Records contained in a dataset
=======

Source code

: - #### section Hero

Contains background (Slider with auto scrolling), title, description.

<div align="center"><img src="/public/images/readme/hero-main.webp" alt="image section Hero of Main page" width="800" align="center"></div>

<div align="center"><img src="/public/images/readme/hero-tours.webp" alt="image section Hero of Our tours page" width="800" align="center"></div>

=======

**Goal of the exercise**
Keep only the lines from the one containing "Hero of Main" to the end of the entries, and repeat them exactly.

**Written response**
<div align="center"><img src="/public/images/readme/hero-main.webp" alt="image section Hero of Main page" width="800" align="center"></div>

<div align="center"><img src="/public/images/readme/hero-tours.webp" alt="image section Hero of Our tours page" width="800" align="center"></div>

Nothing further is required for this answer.